*** Begin section ***
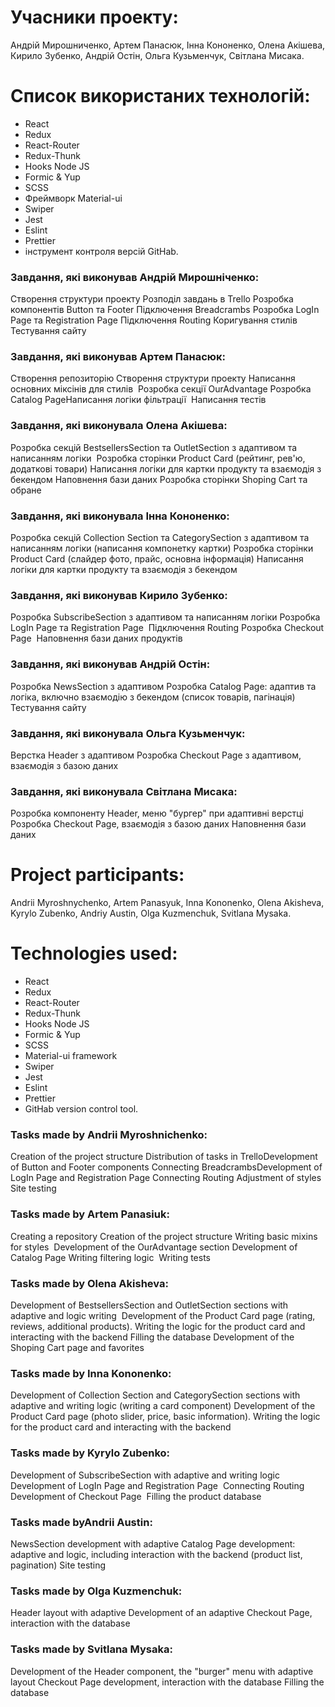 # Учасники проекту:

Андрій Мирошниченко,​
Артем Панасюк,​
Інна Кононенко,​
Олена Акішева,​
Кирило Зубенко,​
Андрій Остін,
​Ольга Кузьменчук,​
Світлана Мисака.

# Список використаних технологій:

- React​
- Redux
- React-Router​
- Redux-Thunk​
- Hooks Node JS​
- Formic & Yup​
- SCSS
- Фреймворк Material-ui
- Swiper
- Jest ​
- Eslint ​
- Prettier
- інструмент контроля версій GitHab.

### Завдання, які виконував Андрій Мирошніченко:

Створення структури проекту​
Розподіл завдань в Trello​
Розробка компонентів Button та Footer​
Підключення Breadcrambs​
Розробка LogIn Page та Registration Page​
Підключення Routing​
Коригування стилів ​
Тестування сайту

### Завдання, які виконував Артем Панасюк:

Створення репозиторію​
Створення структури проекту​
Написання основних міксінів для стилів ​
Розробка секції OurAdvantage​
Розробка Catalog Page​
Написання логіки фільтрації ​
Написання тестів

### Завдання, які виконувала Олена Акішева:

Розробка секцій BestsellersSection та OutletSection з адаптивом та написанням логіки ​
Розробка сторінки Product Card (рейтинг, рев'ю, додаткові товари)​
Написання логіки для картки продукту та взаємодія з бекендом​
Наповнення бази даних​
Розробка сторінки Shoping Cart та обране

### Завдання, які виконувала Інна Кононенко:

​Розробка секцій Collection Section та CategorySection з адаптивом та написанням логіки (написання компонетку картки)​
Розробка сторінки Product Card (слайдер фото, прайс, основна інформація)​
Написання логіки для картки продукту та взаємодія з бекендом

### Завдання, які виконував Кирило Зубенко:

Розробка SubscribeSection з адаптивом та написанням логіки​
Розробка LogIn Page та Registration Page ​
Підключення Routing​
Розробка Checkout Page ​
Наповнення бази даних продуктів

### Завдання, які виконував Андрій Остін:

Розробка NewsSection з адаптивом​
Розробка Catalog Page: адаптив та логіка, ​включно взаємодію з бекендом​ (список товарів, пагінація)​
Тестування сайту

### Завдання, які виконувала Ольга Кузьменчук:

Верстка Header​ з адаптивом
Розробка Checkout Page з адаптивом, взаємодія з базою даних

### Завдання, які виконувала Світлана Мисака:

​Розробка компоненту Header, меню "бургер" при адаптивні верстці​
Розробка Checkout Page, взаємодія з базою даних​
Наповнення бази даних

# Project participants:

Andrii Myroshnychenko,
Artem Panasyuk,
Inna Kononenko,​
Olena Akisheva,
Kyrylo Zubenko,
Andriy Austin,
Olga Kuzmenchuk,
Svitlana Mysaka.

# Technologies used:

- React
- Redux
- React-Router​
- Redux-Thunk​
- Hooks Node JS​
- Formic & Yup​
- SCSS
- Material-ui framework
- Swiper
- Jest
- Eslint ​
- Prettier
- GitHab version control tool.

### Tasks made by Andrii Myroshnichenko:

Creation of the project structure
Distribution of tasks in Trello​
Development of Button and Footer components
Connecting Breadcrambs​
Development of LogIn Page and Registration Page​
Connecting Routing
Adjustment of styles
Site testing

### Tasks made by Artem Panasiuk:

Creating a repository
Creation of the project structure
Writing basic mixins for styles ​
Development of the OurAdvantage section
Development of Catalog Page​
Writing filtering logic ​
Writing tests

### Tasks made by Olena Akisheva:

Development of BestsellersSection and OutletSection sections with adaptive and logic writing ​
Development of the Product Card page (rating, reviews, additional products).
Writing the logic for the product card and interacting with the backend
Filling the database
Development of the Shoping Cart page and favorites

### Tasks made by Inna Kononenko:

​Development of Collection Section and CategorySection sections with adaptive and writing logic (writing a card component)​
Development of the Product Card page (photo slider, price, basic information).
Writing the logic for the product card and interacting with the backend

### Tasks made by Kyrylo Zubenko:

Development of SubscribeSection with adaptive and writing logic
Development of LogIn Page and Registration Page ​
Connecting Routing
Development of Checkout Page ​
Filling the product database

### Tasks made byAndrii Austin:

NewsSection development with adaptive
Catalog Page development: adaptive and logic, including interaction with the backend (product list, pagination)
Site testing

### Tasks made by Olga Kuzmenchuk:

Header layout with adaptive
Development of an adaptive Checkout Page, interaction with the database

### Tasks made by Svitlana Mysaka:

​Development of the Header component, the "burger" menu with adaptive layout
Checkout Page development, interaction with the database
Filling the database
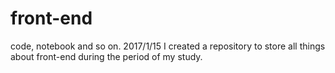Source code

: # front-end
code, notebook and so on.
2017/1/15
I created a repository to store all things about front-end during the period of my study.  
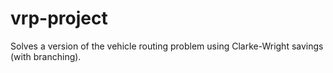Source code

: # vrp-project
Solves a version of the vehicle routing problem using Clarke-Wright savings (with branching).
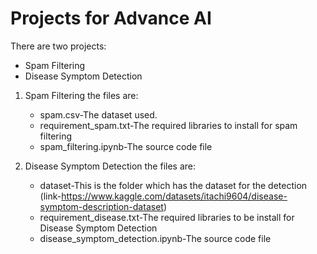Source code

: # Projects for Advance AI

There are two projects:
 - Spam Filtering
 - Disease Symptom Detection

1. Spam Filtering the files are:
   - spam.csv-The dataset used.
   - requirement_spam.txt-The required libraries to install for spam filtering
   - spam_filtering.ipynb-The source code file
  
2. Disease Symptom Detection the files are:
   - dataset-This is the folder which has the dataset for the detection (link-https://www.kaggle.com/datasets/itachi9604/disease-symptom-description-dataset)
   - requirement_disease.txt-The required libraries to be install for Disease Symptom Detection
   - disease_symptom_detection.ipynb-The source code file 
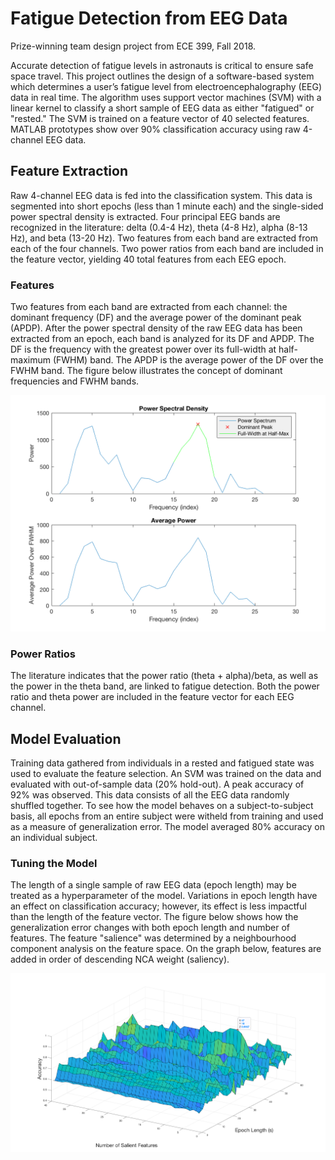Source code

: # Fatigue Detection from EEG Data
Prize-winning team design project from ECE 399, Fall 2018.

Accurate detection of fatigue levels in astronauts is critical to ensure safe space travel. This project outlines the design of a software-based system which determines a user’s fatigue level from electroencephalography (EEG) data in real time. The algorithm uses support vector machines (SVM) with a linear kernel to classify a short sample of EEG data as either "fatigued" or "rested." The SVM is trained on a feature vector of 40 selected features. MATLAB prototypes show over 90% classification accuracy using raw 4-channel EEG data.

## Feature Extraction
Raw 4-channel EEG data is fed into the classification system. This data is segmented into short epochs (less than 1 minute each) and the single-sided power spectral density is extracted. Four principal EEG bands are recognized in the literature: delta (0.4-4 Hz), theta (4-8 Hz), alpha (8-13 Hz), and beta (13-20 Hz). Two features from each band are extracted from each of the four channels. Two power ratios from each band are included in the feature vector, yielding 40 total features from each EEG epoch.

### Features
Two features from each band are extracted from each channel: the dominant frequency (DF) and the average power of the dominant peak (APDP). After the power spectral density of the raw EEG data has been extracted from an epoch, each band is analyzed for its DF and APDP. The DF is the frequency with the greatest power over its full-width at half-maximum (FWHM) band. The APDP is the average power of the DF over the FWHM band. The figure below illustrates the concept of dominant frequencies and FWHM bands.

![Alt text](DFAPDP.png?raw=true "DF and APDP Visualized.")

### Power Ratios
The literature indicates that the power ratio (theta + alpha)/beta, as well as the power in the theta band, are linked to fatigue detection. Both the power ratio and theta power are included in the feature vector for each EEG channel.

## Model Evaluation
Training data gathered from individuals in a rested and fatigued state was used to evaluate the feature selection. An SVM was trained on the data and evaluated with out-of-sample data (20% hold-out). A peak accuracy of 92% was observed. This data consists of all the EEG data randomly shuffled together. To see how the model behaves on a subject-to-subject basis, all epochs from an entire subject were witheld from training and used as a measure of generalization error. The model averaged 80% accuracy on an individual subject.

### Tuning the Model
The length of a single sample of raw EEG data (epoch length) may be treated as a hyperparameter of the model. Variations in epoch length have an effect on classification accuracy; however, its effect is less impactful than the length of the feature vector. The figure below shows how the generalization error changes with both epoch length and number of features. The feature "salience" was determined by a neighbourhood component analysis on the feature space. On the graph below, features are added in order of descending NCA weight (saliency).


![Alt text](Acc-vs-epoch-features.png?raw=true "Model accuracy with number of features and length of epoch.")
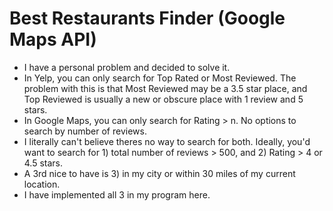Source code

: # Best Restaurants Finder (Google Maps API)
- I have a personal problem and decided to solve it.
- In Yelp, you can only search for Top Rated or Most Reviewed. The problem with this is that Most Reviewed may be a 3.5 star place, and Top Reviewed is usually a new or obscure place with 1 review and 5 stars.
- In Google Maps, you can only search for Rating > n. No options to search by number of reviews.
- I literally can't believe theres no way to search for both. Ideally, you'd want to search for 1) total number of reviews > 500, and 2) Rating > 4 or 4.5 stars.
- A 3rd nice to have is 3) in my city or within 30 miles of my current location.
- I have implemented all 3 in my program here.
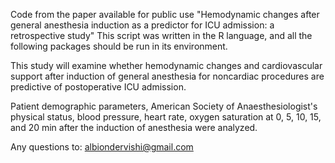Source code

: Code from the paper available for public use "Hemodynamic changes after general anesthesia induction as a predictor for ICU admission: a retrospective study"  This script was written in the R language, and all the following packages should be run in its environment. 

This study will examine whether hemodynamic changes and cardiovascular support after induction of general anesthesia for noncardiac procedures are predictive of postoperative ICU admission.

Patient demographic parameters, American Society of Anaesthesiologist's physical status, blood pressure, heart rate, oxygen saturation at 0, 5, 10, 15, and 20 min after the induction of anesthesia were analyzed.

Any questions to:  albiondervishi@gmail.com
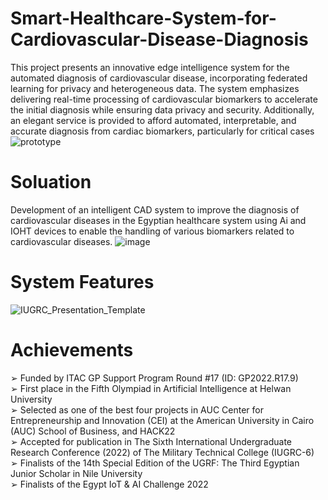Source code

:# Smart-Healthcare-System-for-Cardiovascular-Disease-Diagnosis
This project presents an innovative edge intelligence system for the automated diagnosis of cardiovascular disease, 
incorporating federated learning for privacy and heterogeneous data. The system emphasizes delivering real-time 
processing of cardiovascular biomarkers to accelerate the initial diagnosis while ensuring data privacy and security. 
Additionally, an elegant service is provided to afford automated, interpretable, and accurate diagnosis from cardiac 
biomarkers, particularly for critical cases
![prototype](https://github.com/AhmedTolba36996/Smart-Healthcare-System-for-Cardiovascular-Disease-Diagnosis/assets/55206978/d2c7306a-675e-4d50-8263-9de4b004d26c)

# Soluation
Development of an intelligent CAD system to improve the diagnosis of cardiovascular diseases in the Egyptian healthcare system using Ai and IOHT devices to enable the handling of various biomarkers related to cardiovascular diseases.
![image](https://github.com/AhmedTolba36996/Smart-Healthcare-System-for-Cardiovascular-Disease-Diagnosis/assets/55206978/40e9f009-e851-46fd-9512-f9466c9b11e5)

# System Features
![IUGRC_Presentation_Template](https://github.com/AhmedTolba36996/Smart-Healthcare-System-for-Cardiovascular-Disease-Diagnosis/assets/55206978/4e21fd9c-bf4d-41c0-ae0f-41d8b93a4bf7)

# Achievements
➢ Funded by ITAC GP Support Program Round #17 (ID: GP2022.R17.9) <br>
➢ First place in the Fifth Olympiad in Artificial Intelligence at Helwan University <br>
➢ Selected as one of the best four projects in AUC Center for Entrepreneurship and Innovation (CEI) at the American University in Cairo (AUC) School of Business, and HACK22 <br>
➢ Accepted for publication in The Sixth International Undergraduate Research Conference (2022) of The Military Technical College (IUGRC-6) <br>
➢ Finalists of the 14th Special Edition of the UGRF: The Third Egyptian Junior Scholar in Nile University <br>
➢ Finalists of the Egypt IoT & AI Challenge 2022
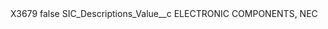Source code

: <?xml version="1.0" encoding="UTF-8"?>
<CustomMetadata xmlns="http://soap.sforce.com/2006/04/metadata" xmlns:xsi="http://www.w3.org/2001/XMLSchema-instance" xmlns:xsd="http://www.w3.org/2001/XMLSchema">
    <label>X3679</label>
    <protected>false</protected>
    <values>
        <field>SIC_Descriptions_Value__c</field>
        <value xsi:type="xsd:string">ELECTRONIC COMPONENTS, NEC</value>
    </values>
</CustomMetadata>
*** End section ***
→ Problem: All lines above from the one holding "There are two" to the one holding "- spam_filtering.ipynb-The source", inclusive, are to be copied exactly; no other line is wanted.

→ Solution below:
There are two projects:
 - Spam Filtering
 - Disease Symptom Detection

1. Spam Filtering the files are:
   - spam.csv-The dataset used.
   - requirement_spam.txt-The required libraries to install for spam filtering
   - spam_filtering.ipynb-The source code file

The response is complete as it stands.